For traders like Mama Nkechi, a provisions seller, the toll is unbearable. “I lose two days every week—Monday and Saturday,” she said. “That’s over 100 days in a year. How do I feed my children?”

A 2025 economic report estimated losses from the sit-at-home policy at over ₦7.6 trillion in two years across the South East. In micro-economies like Okpanam, those figures translate to hunger, school dropouts, and displaced families.

Every Friday at dusk, a different ritual begins, one not found in any scripture or traditional custom.

“We bring them food—yams, garri, sometimes cash,” said an elderly woman, her voice barely above a whisper. “We don’t hand it over directly. We leave it at the edge of the forest and walk away. They’ll collect it later.”

This system of enforced offerings has become a strange mix of coerced tax and reluctant gratitude. The militants are called “Umu Oma”—the good ones—though often with irony thick enough to taste. Many residents, caught between fear and a sliver of protection, comply to maintain peace.

“They say they protect us from outsiders,” she added. “But who protects us from them?”

The donations buy relative calm from the very people that terrorise the community, a twisted sense of insurance in a place where traditional state security is either absent or arrives only with boots and bullets. For many, it is a deeply psychological surrender.

Lessons behind curtains

Education has also fallen victim to this new order. Schools that once rang with the chatter of children now sit silent on weekends, their gates chained shut. But learning continues—quietly, covertly.

Chinedu, the local teacher, hosts lessons for a handful of students in his sitting room on Saturdays. “We close the curtains and whisper,” he said. “The children want to learn. Their parents want them to learn. But we can’t be too visible.”

SBM Intelligence has reported severe disruptions in the region, including national exam cancellations and repeated school closures.

Occupation, ethnicity, and the echoes of Sambisa

The irony of the camp in Okpanam is not lost on residents. The ethnic landscape of the camp, once home to nomadic herders, has undergone a radical transformation. Following rising tensions over grazing rights, farmer-herder clashes, and growing anti-outsider sentiment, the herding community fled. In their absence, the ESN found fertile ground, thick bush, sparse oversight, and lingering resentment made the forest there an ideal base. 

Military attempts to reclaim the area have so far proved temporary. After every operation, the group returns, sometimes with recruits, often with renewed confidence. The community, meanwhile, has grown more cautious, quieter, and more afraid.

A conflicted hope

Despite the suffocating grip of the new order, some residents still express conflicted sympathy.

“Before they came, herders destroyed our crops. Our daughters were afraid to walk alone,” said Sunday, a local mechanic. “Now, that threat is gone. But look at what we have instead.”

This sentiment, however controversial, highlights the complexity of life under militant control across southeast Nigeria.
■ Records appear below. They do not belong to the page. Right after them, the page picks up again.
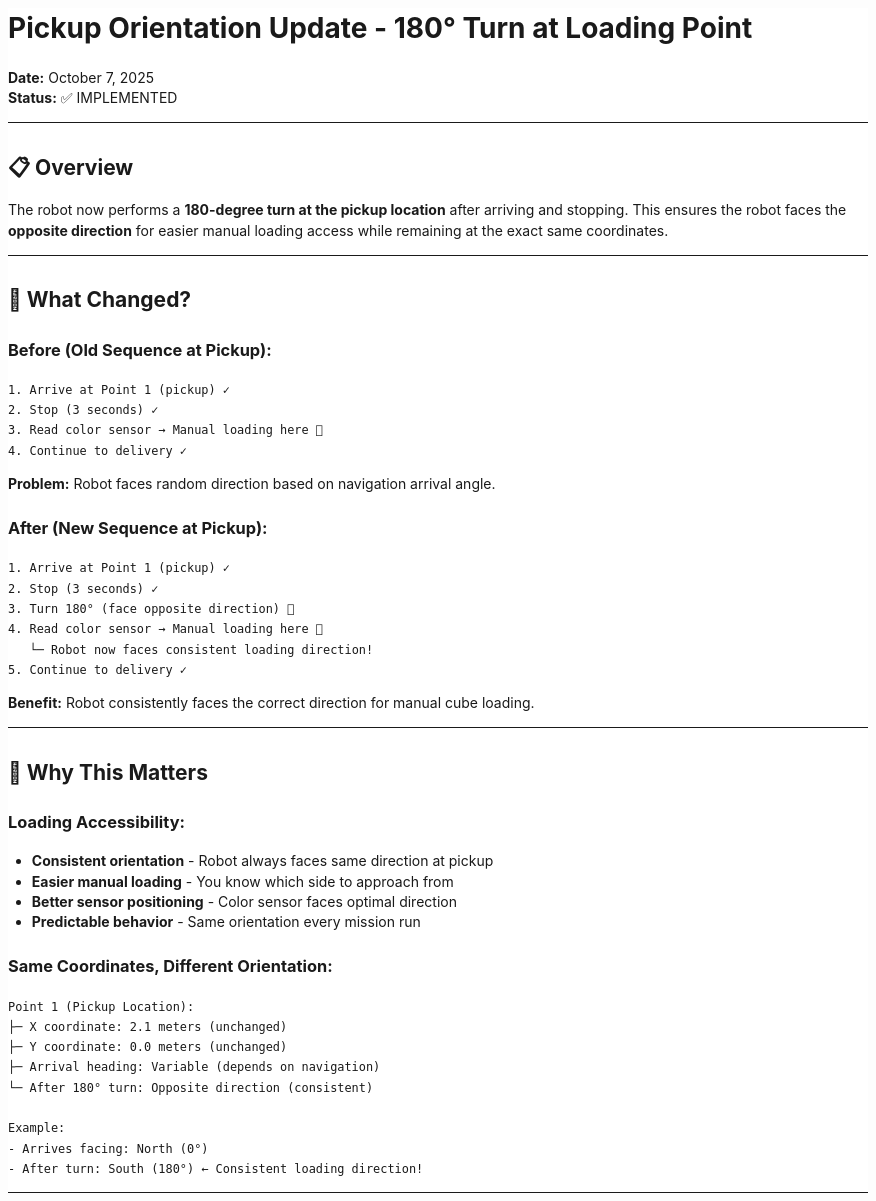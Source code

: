 # Pickup Orientation Update - 180° Turn at Loading Point
**Date:** October 7, 2025  
**Status:** ✅ IMPLEMENTED

---

## 📋 Overview

The robot now performs a **180-degree turn at the pickup location** after arriving and stopping. This ensures the robot faces the **opposite direction** for easier manual loading access while remaining at the exact same coordinates.

---

## 🔄 What Changed?

### **Before (Old Sequence at Pickup):**
```
1. Arrive at Point 1 (pickup) ✓
2. Stop (3 seconds) ✓
3. Read color sensor → Manual loading here 🤚
4. Continue to delivery ✓
```

**Problem:** Robot faces random direction based on navigation arrival angle.

### **After (New Sequence at Pickup):**
```
1. Arrive at Point 1 (pickup) ✓
2. Stop (3 seconds) ✓
3. Turn 180° (face opposite direction) 🔄
4. Read color sensor → Manual loading here 🤚
   └─ Robot now faces consistent loading direction!
5. Continue to delivery ✓
```

**Benefit:** Robot consistently faces the correct direction for manual cube loading.

---

## 🎯 Why This Matters

### **Loading Accessibility:**
- **Consistent orientation** - Robot always faces same direction at pickup
- **Easier manual loading** - You know which side to approach from
- **Better sensor positioning** - Color sensor faces optimal direction
- **Predictable behavior** - Same orientation every mission run

### **Same Coordinates, Different Orientation:**
```
Point 1 (Pickup Location):
├─ X coordinate: 2.1 meters (unchanged)
├─ Y coordinate: 0.0 meters (unchanged)
├─ Arrival heading: Variable (depends on navigation)
└─ After 180° turn: Opposite direction (consistent)

Example:
- Arrives facing: North (0°)
- After turn: South (180°) ← Consistent loading direction!
```

---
For many, the choice isn’t between peace and violence but between two different brands of violence—one masked as protection, the other dressed in a state uniform.

As security operations resume in fits and starts, and as IPOB continues its fragmented messaging from abroad, one question echoes louder than any generator or gunshot: Where is peace and security?

Saturdays, once reserved for weddings, church gatherings, farming, and rest, the seventh day now brings only silence. And in that silence lies a warning that, for many communities across South East and South-South Nigeria, the line between protest and predation has all but vanished.

Across the South East, no one speaks too loudly. Children no longer run freely. Traders count not profits, but losses. And as each week ends with offerings. “Someday, Saturdays will come back to us,” said Chinedu. “I just hope we’ll still be here to see it.”

Summary not available at this time.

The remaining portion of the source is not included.